Are there any more routing issues you are aware of? You thought that may have been the case a few days ago when this last happened. I’m using the standard port 443:

Services
PROTOCOL PORTS
TCP 443 => 8080 [TLS, HTTP]

Does your app work if you visit .fly.dev directly? We’re not having any issues at the moment.

Also, if you visit debug.fly.dev are do you see Fly-Region: lhr?

Yes, I see Fly-Region: lhr.

Interestingly it does work when I visit the app directly, using name.fly.dev.

But … I’ve just tried running flyctl certs list, and the certificate’s status has dropped to ‘Awaiting configuration’. Ah ha. That’s not right, it should be ready.

So that suggests in the past few minutes it has presumably tried to revalidate with lets encrypt or whoever it is, and failed, and so that would explain why I can’t use my custom domain but can use the name.fly.dev domain.

I’ll see if I need to make an extra acme record for that

(this is different to the issue a few days ago, as then I definitely had ‘ready’ for the cert status throughout, and did have acme dns records already, so perhaps this 525 is actually a 525 due to a lost cert not port/route error …)

Ah! You will definitely need an _acme-challenge record so we can issue a certificate behind cloudflare. You can probably just set <app>.fly.dev directly in cloudflare, though.

Ah … yes. Ok, so yes, the 525 error before was with an app that did have an acme-challenge already set up, and a ‘ready’ for the cert. This time, it is the same error code but for a different reason: there actually is no cert. At least, not until a few minutes ago. Since there was one. But now it’s gone. Which suggests the validation has been checked and what worked before, didn’t.

So the question is: what is the acme-challenge value to use? It’s something.flydns.net. What is that something value?

I tried flyctl certs check hostname but it tells me to make a CNAME record to name.fly.dev. Which I have done already. That’s the problem it seems: because it is an orange cloud CNAME, it is failing the IP check now. Because it goes to Cloudflare’s IP. Hmm. But I can’t just grey cloud it … else this’ll happen again in X months :slight_smile: So I need to get that flydns.net record …

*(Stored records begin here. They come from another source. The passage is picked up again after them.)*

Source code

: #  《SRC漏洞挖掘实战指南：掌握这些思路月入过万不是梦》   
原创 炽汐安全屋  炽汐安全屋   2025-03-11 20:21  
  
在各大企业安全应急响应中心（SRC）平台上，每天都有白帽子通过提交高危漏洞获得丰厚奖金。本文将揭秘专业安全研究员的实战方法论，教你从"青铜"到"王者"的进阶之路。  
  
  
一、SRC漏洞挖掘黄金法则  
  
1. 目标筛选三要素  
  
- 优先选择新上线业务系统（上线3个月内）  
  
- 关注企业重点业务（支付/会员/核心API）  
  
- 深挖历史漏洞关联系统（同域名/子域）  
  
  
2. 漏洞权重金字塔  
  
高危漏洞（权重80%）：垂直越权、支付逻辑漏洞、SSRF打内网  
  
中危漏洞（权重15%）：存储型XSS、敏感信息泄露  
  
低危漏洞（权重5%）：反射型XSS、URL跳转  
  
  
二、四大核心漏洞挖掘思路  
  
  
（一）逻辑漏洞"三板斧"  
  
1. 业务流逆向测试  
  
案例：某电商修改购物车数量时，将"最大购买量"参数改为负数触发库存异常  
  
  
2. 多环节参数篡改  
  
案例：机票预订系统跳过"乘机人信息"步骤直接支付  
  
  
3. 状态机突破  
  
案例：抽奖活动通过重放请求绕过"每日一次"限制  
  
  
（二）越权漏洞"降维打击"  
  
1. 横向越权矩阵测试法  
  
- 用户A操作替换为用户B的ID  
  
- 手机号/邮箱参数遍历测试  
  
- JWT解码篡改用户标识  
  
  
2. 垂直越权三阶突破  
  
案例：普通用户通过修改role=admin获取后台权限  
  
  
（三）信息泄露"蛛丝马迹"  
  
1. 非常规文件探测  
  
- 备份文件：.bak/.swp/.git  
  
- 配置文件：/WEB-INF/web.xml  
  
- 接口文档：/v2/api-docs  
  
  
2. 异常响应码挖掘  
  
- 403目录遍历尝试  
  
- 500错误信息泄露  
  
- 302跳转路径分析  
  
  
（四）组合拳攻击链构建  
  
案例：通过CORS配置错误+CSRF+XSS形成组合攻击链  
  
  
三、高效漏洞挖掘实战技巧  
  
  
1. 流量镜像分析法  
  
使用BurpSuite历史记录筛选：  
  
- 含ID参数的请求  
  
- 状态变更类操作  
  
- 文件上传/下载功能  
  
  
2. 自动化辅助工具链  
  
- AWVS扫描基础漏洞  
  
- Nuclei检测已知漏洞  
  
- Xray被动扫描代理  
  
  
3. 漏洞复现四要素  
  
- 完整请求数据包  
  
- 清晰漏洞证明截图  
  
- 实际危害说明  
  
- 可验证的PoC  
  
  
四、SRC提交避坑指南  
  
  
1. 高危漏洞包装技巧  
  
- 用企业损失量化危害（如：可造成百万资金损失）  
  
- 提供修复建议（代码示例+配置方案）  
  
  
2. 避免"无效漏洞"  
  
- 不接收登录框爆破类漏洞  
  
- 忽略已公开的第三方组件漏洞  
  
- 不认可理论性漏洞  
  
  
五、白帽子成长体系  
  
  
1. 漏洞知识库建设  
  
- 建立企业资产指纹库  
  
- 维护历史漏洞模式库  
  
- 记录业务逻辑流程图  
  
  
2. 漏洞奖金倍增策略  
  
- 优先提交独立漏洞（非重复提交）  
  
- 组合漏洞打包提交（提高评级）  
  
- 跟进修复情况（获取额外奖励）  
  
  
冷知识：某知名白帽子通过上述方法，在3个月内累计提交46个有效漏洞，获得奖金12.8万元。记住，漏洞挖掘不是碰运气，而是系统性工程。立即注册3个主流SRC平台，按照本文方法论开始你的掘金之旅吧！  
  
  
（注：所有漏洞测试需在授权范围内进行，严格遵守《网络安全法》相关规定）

If you turn it to the gray cloud, you don’t need that extra DNS entry for us to issue certs (since lets encrypt then connects to our IPs instead of cloudflare).

You can get the _acme-challenge target with flyctl certs show <hostname>.

Ah, I didn’t explain that very well!

I meant if I turn it to a grey cloud temporarily (to get the cert to issue now), and then turn it back to an orange cloud (which I want to do) it’ll happen again in X months. As the validation will fail then (when it checks it at some random time, like is happening now).

Hence needing that acme-challenge dns record, which can be grey clouded.

Alas I did try flyctl certs show hostname already, and it doesn’t show that flydns.net record. It just says to make a CNAME …

It just gives a list of one option …

1: Adding an CNAME record to your DNS service which reads:

(it’s like there should be a 2, perhaps for this flydns, but it’s not there)

Ok, I can’t see a way in the CLI to get the DNS entry needed and using the CNAME it says (which I already have) would mean it would happen again at some random time once I turn that back to an orange cloud.

However while I was waiting I wondered if your dashboard showed the DNS value to use, and handily, it does. Its certificates page shows the something CNAME to use with the acme-challenge to verify the request. And having done so, sure enough after a few minutes the certificate was issued, and no more 525 error.

So it’s fixed. It was an expired cert that could not be validated, since the DNS record was now orange-clouded, and there was no acme-challenge to this particular app. And so it was a combination of timing (I didn’t know when certs happen to get revalidated) and on the heels of the prior 525, didn’t think to check for that. Ah well, all good now.

It would be handy if the CLI did say the flydns acme-challenge, but at least the console does.